-- Required action --
For the data below, report only the number of lines containing the string "appear".

[Stored data entries]
━━━━━━

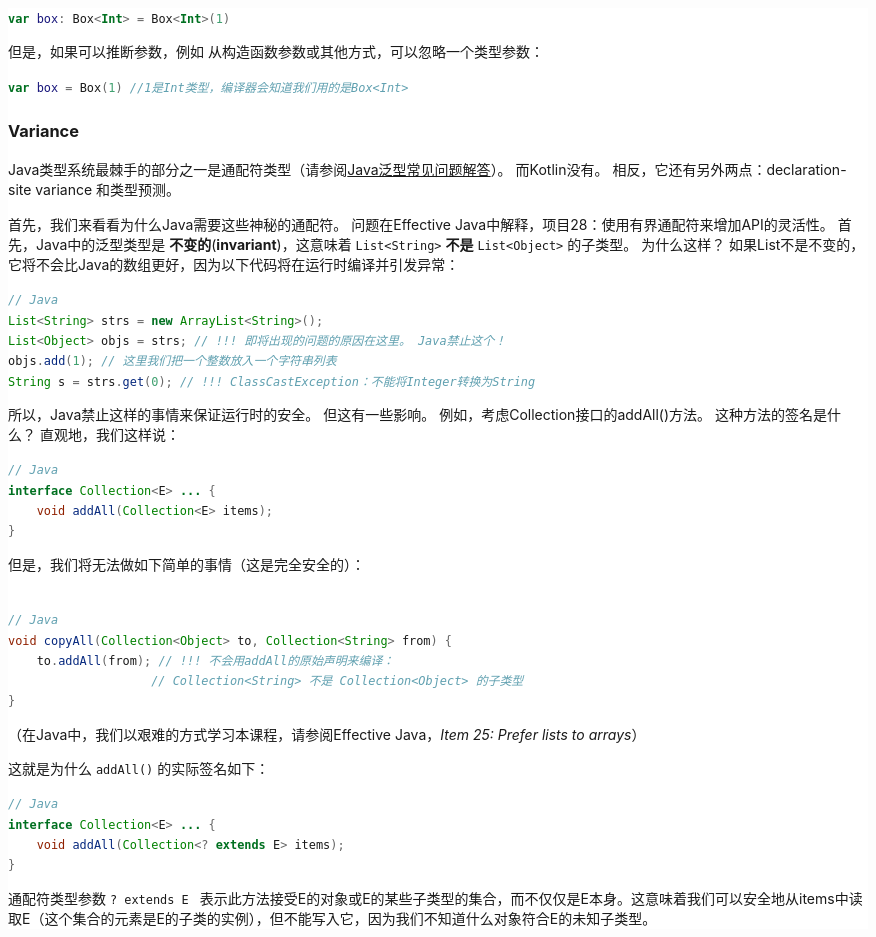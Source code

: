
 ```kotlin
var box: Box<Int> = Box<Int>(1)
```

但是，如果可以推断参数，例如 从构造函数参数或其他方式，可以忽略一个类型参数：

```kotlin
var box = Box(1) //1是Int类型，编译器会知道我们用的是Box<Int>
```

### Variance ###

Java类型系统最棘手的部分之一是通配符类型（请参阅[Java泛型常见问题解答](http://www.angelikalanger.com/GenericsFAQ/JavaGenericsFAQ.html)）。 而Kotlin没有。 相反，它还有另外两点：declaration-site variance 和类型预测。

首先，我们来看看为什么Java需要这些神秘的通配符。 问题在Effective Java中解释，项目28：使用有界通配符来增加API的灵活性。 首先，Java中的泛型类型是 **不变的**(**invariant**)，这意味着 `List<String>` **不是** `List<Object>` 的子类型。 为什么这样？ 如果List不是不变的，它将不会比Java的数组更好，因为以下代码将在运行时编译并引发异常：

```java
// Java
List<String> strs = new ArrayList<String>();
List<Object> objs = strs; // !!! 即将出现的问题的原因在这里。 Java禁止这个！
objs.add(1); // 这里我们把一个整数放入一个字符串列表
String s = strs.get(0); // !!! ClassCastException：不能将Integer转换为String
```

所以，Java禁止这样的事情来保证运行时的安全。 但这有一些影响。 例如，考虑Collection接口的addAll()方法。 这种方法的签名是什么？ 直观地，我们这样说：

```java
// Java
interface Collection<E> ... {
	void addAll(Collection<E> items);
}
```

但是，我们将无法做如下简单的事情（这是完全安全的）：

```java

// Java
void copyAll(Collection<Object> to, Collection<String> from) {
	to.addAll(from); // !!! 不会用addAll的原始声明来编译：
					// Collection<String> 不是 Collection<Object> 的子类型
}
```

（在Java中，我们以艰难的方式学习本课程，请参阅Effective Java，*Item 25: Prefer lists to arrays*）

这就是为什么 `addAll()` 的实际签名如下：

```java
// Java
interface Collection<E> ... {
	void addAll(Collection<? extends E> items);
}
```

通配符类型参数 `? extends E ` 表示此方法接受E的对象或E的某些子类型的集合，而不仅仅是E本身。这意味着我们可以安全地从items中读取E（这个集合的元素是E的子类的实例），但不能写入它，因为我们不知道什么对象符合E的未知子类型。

━━━━━━

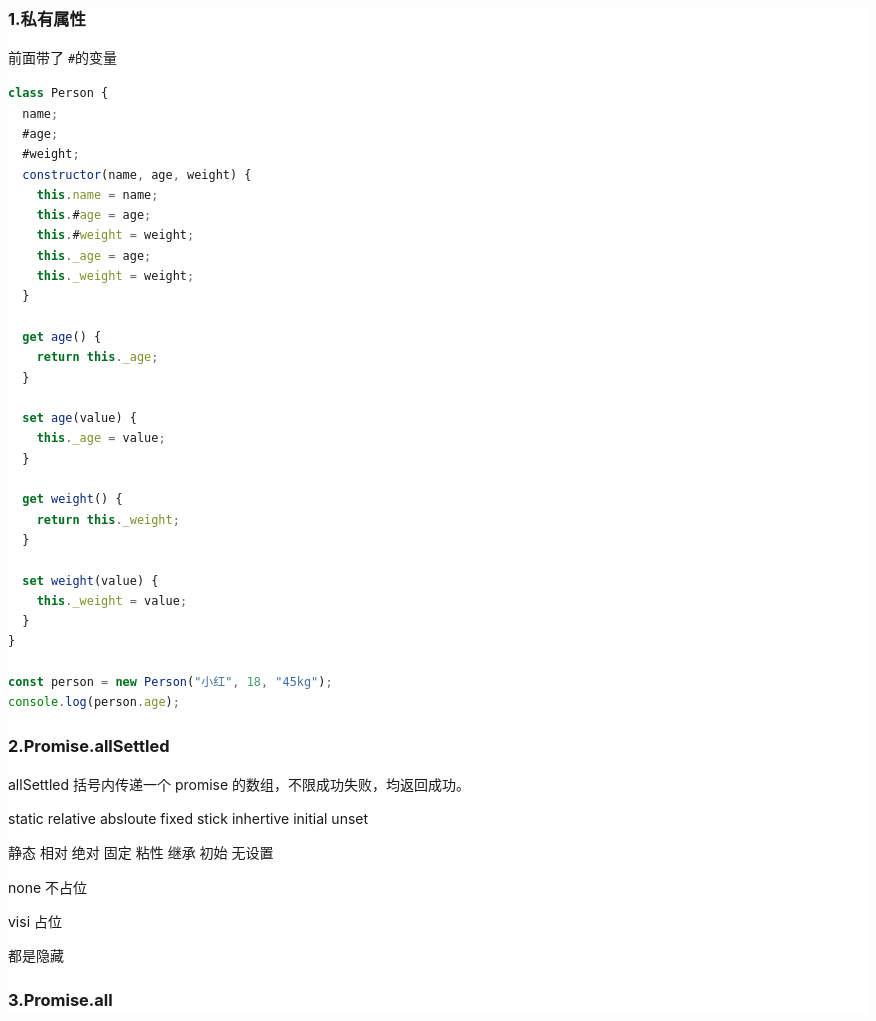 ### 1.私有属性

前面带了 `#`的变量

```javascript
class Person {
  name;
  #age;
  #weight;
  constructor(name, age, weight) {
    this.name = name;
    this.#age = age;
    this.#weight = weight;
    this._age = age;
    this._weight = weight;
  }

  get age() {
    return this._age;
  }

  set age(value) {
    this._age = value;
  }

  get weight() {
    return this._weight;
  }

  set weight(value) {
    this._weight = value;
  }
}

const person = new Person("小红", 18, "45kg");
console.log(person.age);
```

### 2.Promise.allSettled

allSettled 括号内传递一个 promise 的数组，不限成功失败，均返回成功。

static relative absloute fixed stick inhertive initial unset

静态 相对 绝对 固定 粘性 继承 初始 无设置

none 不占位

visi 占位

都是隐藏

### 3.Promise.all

━━━━━━

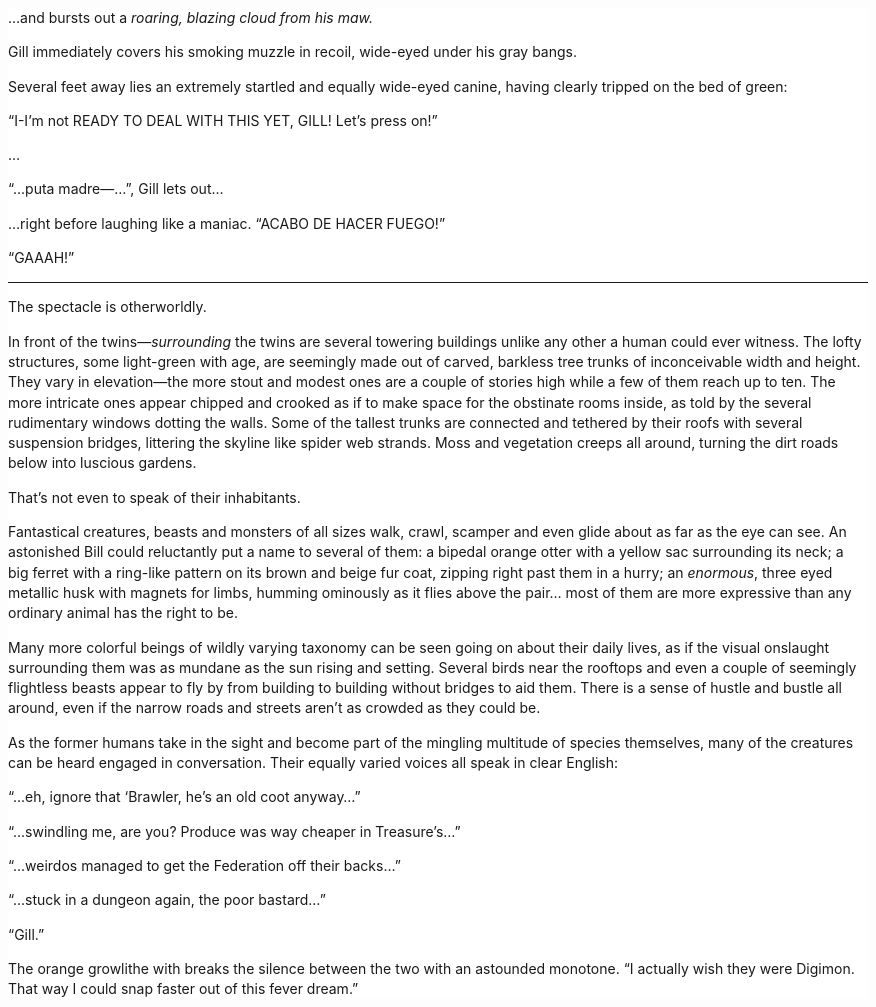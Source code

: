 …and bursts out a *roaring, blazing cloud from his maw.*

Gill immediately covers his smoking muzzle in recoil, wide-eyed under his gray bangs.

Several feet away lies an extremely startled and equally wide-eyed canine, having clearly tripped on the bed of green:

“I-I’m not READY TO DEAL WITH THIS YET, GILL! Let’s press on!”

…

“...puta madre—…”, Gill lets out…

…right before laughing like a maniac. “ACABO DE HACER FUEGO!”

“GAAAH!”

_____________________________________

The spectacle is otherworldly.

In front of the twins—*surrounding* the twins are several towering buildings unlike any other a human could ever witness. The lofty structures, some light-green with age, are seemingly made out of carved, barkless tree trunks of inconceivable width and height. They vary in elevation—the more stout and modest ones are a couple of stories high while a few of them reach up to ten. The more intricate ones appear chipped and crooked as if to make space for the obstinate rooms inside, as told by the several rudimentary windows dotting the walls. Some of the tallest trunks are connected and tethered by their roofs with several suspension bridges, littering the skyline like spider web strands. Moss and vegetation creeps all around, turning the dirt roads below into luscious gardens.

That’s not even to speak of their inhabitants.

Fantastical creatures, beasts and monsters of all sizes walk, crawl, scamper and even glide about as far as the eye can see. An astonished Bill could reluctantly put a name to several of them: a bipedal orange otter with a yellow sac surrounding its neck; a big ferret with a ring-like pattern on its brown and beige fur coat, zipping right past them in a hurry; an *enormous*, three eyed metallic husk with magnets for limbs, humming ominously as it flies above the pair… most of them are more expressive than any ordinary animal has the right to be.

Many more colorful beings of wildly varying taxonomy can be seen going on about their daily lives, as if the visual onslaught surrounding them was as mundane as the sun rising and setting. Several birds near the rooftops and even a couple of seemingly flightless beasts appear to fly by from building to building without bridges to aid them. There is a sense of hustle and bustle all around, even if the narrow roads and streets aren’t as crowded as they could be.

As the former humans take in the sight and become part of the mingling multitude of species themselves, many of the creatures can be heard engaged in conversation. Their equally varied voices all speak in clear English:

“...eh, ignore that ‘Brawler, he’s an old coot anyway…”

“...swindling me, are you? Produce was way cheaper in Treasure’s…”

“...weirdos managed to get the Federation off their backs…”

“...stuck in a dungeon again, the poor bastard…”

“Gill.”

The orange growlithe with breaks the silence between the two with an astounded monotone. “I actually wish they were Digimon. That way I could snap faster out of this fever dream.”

━━━━━━

-- Task answer --
2